[Data to process — start]
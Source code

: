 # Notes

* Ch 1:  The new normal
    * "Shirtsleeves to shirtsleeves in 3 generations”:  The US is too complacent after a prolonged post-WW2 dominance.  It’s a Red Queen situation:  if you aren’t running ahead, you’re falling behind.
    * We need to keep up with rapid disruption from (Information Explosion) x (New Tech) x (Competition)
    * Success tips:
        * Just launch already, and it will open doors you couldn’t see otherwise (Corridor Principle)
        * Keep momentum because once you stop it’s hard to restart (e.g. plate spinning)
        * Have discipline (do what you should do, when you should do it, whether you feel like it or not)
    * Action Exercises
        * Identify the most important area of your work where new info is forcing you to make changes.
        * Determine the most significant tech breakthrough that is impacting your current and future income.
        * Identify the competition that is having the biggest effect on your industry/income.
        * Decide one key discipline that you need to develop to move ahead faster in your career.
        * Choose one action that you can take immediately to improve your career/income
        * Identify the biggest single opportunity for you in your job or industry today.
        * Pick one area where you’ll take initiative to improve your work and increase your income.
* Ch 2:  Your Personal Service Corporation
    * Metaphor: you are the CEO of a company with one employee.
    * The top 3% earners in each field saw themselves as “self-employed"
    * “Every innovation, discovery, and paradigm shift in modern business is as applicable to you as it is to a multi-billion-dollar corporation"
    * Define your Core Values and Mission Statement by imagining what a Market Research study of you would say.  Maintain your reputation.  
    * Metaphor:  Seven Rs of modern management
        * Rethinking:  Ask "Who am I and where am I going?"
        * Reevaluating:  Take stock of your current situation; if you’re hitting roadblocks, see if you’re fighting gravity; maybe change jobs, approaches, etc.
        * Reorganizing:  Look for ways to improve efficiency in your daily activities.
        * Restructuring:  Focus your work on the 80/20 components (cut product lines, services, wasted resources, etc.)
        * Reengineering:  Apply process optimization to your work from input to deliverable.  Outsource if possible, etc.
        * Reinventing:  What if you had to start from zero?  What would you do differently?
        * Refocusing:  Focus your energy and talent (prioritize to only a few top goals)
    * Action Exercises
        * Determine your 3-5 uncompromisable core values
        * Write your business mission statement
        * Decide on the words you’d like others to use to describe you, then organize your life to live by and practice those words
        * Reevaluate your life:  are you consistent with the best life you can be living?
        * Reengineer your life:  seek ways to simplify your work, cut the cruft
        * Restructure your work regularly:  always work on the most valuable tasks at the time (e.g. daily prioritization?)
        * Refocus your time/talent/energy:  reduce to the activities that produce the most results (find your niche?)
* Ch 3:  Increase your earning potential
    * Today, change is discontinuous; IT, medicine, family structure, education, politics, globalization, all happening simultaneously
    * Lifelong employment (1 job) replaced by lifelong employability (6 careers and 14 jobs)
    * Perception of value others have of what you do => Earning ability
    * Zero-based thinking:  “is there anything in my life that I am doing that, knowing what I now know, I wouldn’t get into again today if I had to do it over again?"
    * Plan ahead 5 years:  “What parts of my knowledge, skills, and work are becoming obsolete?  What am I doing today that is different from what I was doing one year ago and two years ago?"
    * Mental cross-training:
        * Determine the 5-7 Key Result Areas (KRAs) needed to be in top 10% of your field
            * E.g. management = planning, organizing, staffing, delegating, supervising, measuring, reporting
[Data to process — finish]
(Exercise):
Whole listing, every line: reproduce it exactly.

(Reply to the exercise):
Source code

: # Notes

* Ch 1:  The new normal
    * "Shirtsleeves to shirtsleeves in 3 generations”:  The US is too complacent after a prolonged post-WW2 dominance.  It’s a Red Queen situation:  if you aren’t running ahead, you’re falling behind.
    * We need to keep up with rapid disruption from (Information Explosion) x (New Tech) x (Competition)
    * Success tips:
        * Just launch already, and it will open doors you couldn’t see otherwise (Corridor Principle)
        * Keep momentum because once you stop it’s hard to restart (e.g. plate spinning)
        * Have discipline (do what you should do, when you should do it, whether you feel like it or not)
    * Action Exercises
        * Identify the most important area of your work where new info is forcing you to make changes.
        * Determine the most significant tech breakthrough that is impacting your current and future income.
        * Identify the competition that is having the biggest effect on your industry/income.
        * Decide one key discipline that you need to develop to move ahead faster in your career.
        * Choose one action that you can take immediately to improve your career/income
        * Identify the biggest single opportunity for you in your job or industry today.
        * Pick one area where you’ll take initiative to improve your work and increase your income.
* Ch 2:  Your Personal Service Corporation
    * Metaphor: you are the CEO of a company with one employee.
    * The top 3% earners in each field saw themselves as “self-employed"
    * “Every innovation, discovery, and paradigm shift in modern business is as applicable to you as it is to a multi-billion-dollar corporation"
    * Define your Core Values and Mission Statement by imagining what a Market Research study of you would say.  Maintain your reputation.  
    * Metaphor:  Seven Rs of modern management
        * Rethinking:  Ask "Who am I and where am I going?"
        * Reevaluating:  Take stock of your current situation; if you’re hitting roadblocks, see if you’re fighting gravity; maybe change jobs, approaches, etc.
        * Reorganizing:  Look for ways to improve efficiency in your daily activities.
        * Restructuring:  Focus your work on the 80/20 components (cut product lines, services, wasted resources, etc.)
        * Reengineering:  Apply process optimization to your work from input to deliverable.  Outsource if possible, etc.
        * Reinventing:  What if you had to start from zero?  What would you do differently?
        * Refocusing:  Focus your energy and talent (prioritize to only a few top goals)
    * Action Exercises
        * Determine your 3-5 uncompromisable core values
        * Write your business mission statement
        * Decide on the words you’d like others to use to describe you, then organize your life to live by and practice those words
        * Reevaluate your life:  are you consistent with the best life you can be living?
        * Reengineer your life:  seek ways to simplify your work, cut the cruft
        * Restructure your work regularly:  always work on the most valuable tasks at the time (e.g. daily prioritization?)
        * Refocus your time/talent/energy:  reduce to the activities that produce the most results (find your niche?)
* Ch 3:  Increase your earning potential
    * Today, change is discontinuous; IT, medicine, family structure, education, politics, globalization, all happening simultaneously
    * Lifelong employment (1 job) replaced by lifelong employability (6 careers and 14 jobs)
    * Perception of value others have of what you do => Earning ability
    * Zero-based thinking:  “is there anything in my life that I am doing that, knowing what I now know, I wouldn’t get into again today if I had to do it over again?"
    * Plan ahead 5 years:  “What parts of my knowledge, skills, and work are becoming obsolete?  What am I doing today that is different from what I was doing one year ago and two years ago?"
    * Mental cross-training:
        * Determine the 5-7 Key Result Areas (KRAs) needed to be in top 10% of your field
            * E.g. management = planning, organizing, staffing, delegating, supervising, measuring, reporting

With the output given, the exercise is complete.